====== DATA FOR THIS TASK ======

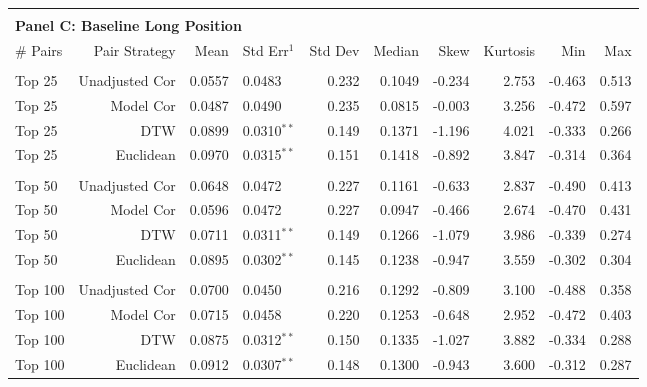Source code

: \documentclass[12pt]{report}
\begin{document}
\begin{table}[hp]
\begin{tabular}{l r r l r r r r r r}
        \vspace{-1mm} \\
        \hline
        \vspace{1 mm} \\
        \multicolumn{9}{l}{\textbf{Panel C: Baseline Long Position}} \\
        \# Pairs & Pair Strategy & Mean & Std Err{$^{1}$} & Std Dev & Median & Skew & Kurtosis & Min & Max \\
        \hline
        \vspace{-1mm} \\
        Top 25    & Unadjusted Cor & 0.0557 & 0.0483          & 0.232 & 0.1049 & -0.234 & 2.753 & -0.463 & 0.513 \\
        Top 25    & Model Cor      & 0.0487 & 0.0490          & 0.235 & 0.0815 & -0.003 & 3.256 & -0.472 & 0.597 \\
        Top 25    & DTW            & 0.0899 & 0.0310{$^{**}$} & 0.149 & 0.1371 & -1.196 & 4.021 & -0.333 & 0.266 \\
        Top 25    & Euclidean      & 0.0970 & 0.0315{$^{**}$} & 0.151 & 0.1418 & -0.892 & 3.847 & -0.314 & 0.364 \\
        \vspace{-1mm} \\
        Top 50    & Unadjusted Cor & 0.0648 & 0.0472          & 0.227 & 0.1161 & -0.633 & 2.837 & -0.490 & 0.413 \\
        Top 50    & Model Cor      & 0.0596 & 0.0472          & 0.227 & 0.0947 & -0.466 & 2.674 & -0.470 & 0.431 \\
        Top 50    & DTW            & 0.0711 & 0.0311{$^{**}$} & 0.149 & 0.1266 & -1.079 & 3.986 & -0.339 & 0.274 \\
        Top 50    & Euclidean      & 0.0895 & 0.0302{$^{**}$} & 0.145 & 0.1238 & -0.947 & 3.559 & -0.302 & 0.304 \\
        \vspace{-1mm} \\
        Top 100   & Unadjusted Cor & 0.0700 & 0.0450          & 0.216 & 0.1292 & -0.809 & 3.100 & -0.488 & 0.358 \\
        Top 100   & Model Cor      & 0.0715 & 0.0458          & 0.220 & 0.1253 & -0.648 & 2.952 & -0.472 & 0.403 \\
        Top 100   & DTW            & 0.0875 & 0.0312{$^{**}$} & 0.150 & 0.1335 & -1.027 & 3.882 & -0.334 & 0.288 \\
        Top 100   & Euclidean      & 0.0912 & 0.0307{$^{**}$} & 0.148 & 0.1300 & -0.943 & 3.600 & -0.312 & 0.287 \\

\end{tabular}
\end{table}
\end{document}
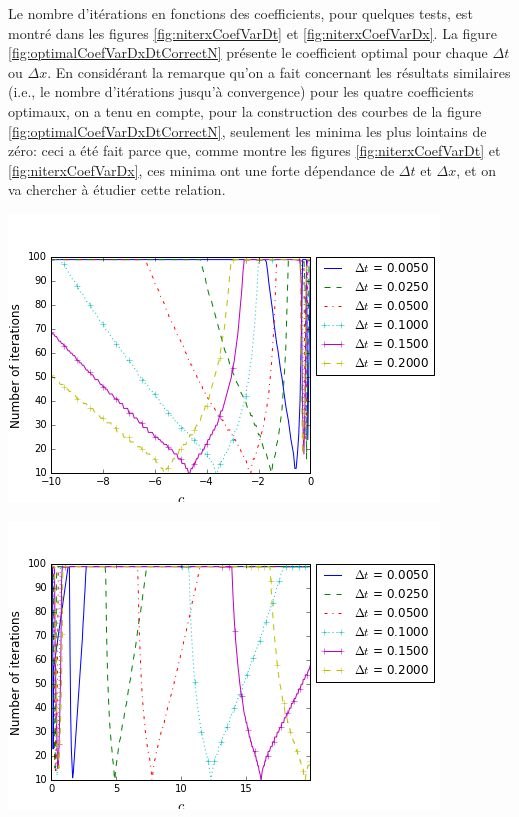 \indent Le nombre d'itérations en fonctions des coefficients, pour quelques tests, est montré dans les figures \ref{fig:niterxCoefVarDt} et \ref{fig:niterxCoefVarDx}. La figure \ref{fig:optimalCoefVarDxDtCorrectN} présente le coefficient optimal pour chaque $\Delta t$ ou $\Delta x$. En considérant la remarque qu'on a fait concernant les résultats similaires (i.e., le nombre d'itérations jusqu'à convergence) pour les quatre coefficients optimaux, on a tenu en compte, pour la construction des courbes de la figure \ref{fig:optimalCoefVarDxDtCorrectN}, seulement les minima les plus lointains de zéro: ceci a été fait parce que, comme montre les figures \ref{fig:niterxCoefVarDt} et \ref{fig:niterxCoefVarDx}, ces minima ont une forte dépendance de $\Delta t$ et $\Delta x$, et on va chercher à étudier cette relation.

\begingroup
\noindent
\begin{minipage}{.45\linewidth}
	\includegraphics[scale=.45]{figures/FinalFigures/NiterxCoefVarDtdx250FinalVersionNMarshal.png}
\end{minipage}
\hfill
\begin{minipage}{.45\linewidth}
	\includegraphics[scale=.45]{figures/FinalFigures/NiterxCoefVarDtdx250FinalVersionPMarshal.png}
\end{minipage}
\endgroup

======

• WHAT THE TASK ASKS
Your answer must be the entries written out word for word, without their pictures.

• RESPONSE FOR THIS EXERCISE
Source code

: \documentclass[12pt]{report}
\begin{document}
\begin{table}[hp]
\begin{tabular}{l r r l r r r r r r}
        \vspace{-1mm} \\
        \hline
        \vspace{1 mm} \\
        \multicolumn{9}{l}{\textbf{Panel C: Baseline Long Position}} \\
        \# Pairs & Pair Strategy & Mean & Std Err{$^{1}$} & Std Dev & Median & Skew & Kurtosis & Min & Max \\
        \hline
        \vspace{-1mm} \\
        Top 25    & Unadjusted Cor & 0.0557 & 0.0483          & 0.232 & 0.1049 & -0.234 & 2.753 & -0.463 & 0.513 \\
        Top 25    & Model Cor      & 0.0487 & 0.0490          & 0.235 & 0.0815 & -0.003 & 3.256 & -0.472 & 0.597 \\
        Top 25    & DTW            & 0.0899 & 0.0310{$^{**}$} & 0.149 & 0.1371 & -1.196 & 4.021 & -0.333 & 0.266 \\
        Top 25    & Euclidean      & 0.0970 & 0.0315{$^{**}$} & 0.151 & 0.1418 & -0.892 & 3.847 & -0.314 & 0.364 \\
        \vspace{-1mm} \\
        Top 50    & Unadjusted Cor & 0.0648 & 0.0472          & 0.227 & 0.1161 & -0.633 & 2.837 & -0.490 & 0.413 \\
        Top 50    & Model Cor      & 0.0596 & 0.0472          & 0.227 & 0.0947 & -0.466 & 2.674 & -0.470 & 0.431 \\
        Top 50    & DTW            & 0.0711 & 0.0311{$^{**}$} & 0.149 & 0.1266 & -1.079 & 3.986 & -0.339 & 0.274 \\
        Top 50    & Euclidean      & 0.0895 & 0.0302{$^{**}$} & 0.145 & 0.1238 & -0.947 & 3.559 & -0.302 & 0.304 \\
        \vspace{-1mm} \\
        Top 100   & Unadjusted Cor & 0.0700 & 0.0450          & 0.216 & 0.1292 & -0.809 & 3.100 & -0.488 & 0.358 \\
        Top 100   & Model Cor      & 0.0715 & 0.0458          & 0.220 & 0.1253 & -0.648 & 2.952 & -0.472 & 0.403 \\
        Top 100   & DTW            & 0.0875 & 0.0312{$^{**}$} & 0.150 & 0.1335 & -1.027 & 3.882 & -0.334 & 0.288 \\
        Top 100   & Euclidean      & 0.0912 & 0.0307{$^{**}$} & 0.148 & 0.1300 & -0.943 & 3.600 & -0.312 & 0.287 \\

\end{tabular}
\end{table}
\end{document}
 \indent Le nombre d'itérations en fonctions des coefficients, pour quelques tests, est montré dans les figures \ref{fig:niterxCoefVarDt} et \ref{fig:niterxCoefVarDx}. La figure \ref{fig:optimalCoefVarDxDtCorrectN} présente le coefficient optimal pour chaque $\Delta t$ ou $\Delta x$. En considérant la remarque qu'on a fait concernant les résultats similaires (i.e., le nombre d'itérations jusqu'à convergence) pour les quatre coefficients optimaux, on a tenu en compte, pour la construction des courbes de la figure \ref{fig:optimalCoefVarDxDtCorrectN}, seulement les minima les plus lointains de zéro: ceci a été fait parce que, comme montre les figures \ref{fig:niterxCoefVarDt} et \ref{fig:niterxCoefVarDx}, ces minima ont une forte dépendance de $\Delta t$ et $\Delta x$, et on va chercher à étudier cette relation.

\begingroup
\noindent
\begin{minipage}{.45\linewidth}
	\includegraphics[scale=.45]{figures/FinalFigures/NiterxCoefVarDtdx250FinalVersionNMarshal.png}
\end{minipage}
\hfill
\begin{minipage}{.45\linewidth}
	\includegraphics[scale=.45]{figures/FinalFigures/NiterxCoefVarDtdx250FinalVersionPMarshal.png}
\end{minipage}
\endgroup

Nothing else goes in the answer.